Pharis looked up and met the queen’s gaze. Axiana smiled and held out her hand. Pharis moved to her, and the baby obediently kicked once more.
“How did it get in there?” asked Sufia. “And how will it get out?”
“Magick,” Ulmenetha said swiftly. “How old are you, Sufia?” she added, changing the subject.
The child shrugged. “I don’t know. My brother Griss said he was six. And I’m younger than Griss.”
“Where is your brother?” asked Axiana, stroking Sufia’s greasy blond hair.
“The wizard man took him away.” She was suddenly frightened. “You won’t let him take me away, will you?”
“Nobody will take you away, little one,” Conalin said fiercely. “I’ll kill any who try.”
This pleased Sufia. She looked up at Conalin. “Can I drive the wagon?” she asked.
Pharis helped her clamber over the backrest, and Conalin sat her on his lap, allowing her to hold the reins.
Axiana bit into the apple. It was sweet, wondrously sweet.

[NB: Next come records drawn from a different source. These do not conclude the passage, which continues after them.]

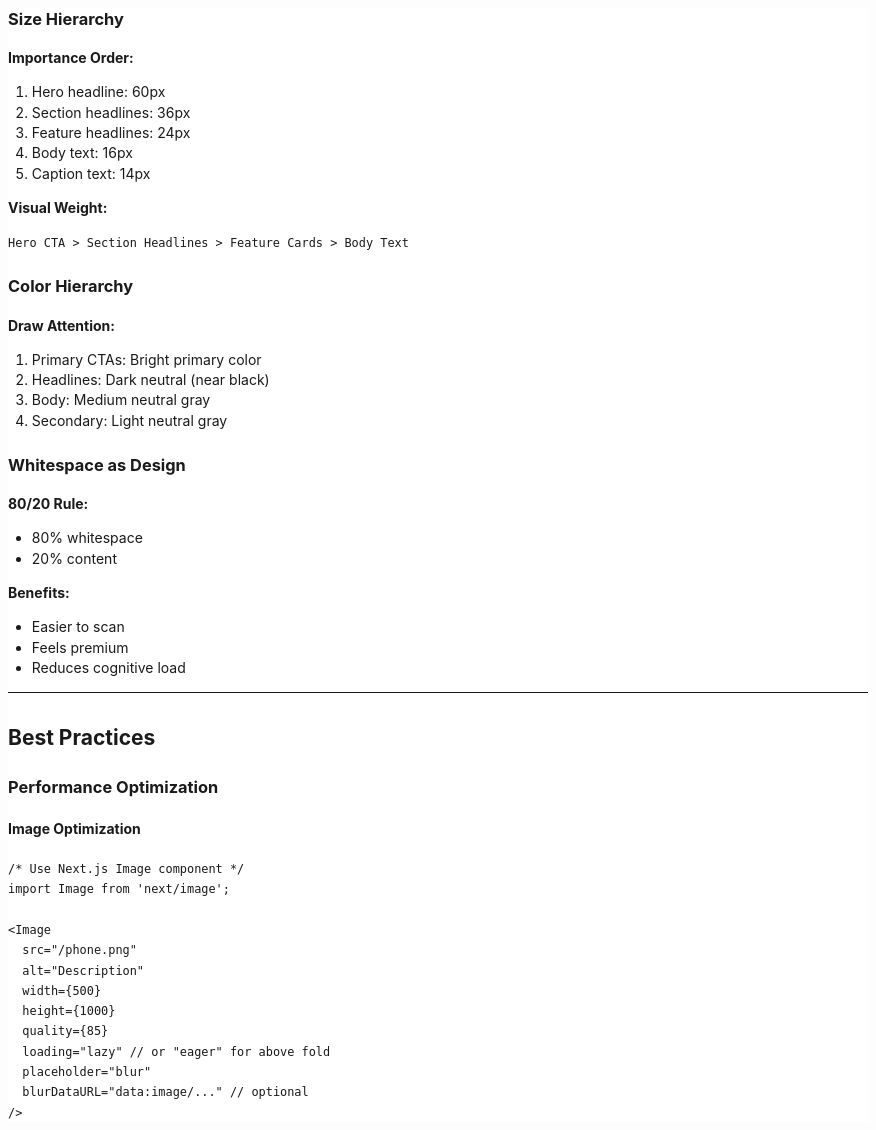 ### Size Hierarchy

**Importance Order:**
1. Hero headline: 60px
2. Section headlines: 36px
3. Feature headlines: 24px
4. Body text: 16px
5. Caption text: 14px

**Visual Weight:**
```
Hero CTA > Section Headlines > Feature Cards > Body Text
```

### Color Hierarchy

**Draw Attention:**
1. Primary CTAs: Bright primary color
2. Headlines: Dark neutral (near black)
3. Body: Medium neutral gray
4. Secondary: Light neutral gray

### Whitespace as Design

**80/20 Rule:**
- 80% whitespace
- 20% content

**Benefits:**
- Easier to scan
- Feels premium
- Reduces cognitive load

---

## Best Practices

### Performance Optimization

#### Image Optimization
```tsx
/* Use Next.js Image component */
import Image from 'next/image';

<Image
  src="/phone.png"
  alt="Description"
  width={500}
  height={1000}
  quality={85}
  loading="lazy" // or "eager" for above fold
  placeholder="blur"
  blurDataURL="data:image/..." // optional
/>
```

They had just reached the trees when they heard the sound of thundering hoofbeats. Axiana glanced back. Five horsemen were cresting the rise behind them.
Dagorian galloped back to the wagon, his saber gleaming in his hand.
V
ELLIAN HAD BEEN
a fighting man for fifteen of his twenty-nine years and had served Malikada and Antikas Karios for twelve of them. He had joined the Ventrian army for the great expedition: the invasion of Drenan and the righting of ancient wrongs. Every Ventrian child knew of Drenai infamy, their broken treaties, their territorial impudence, and their killing, centuries before, of the great emperor Gorben.
The invasion was to have put right all past wrongs.
That, at least, was how it had been sold to the fourteen-year-old Vellian when the recruiting officers arrived at his village. There was no greater honor, they said, than serving the emperor in a just cause. They made extravagant promises about wealth and glory. The wealth did not interest Vellian, but thoughts of glory swept through him like a powerful drug. He signed that day without seeking permission from his parents and rode away to smite the savages and seek his fame.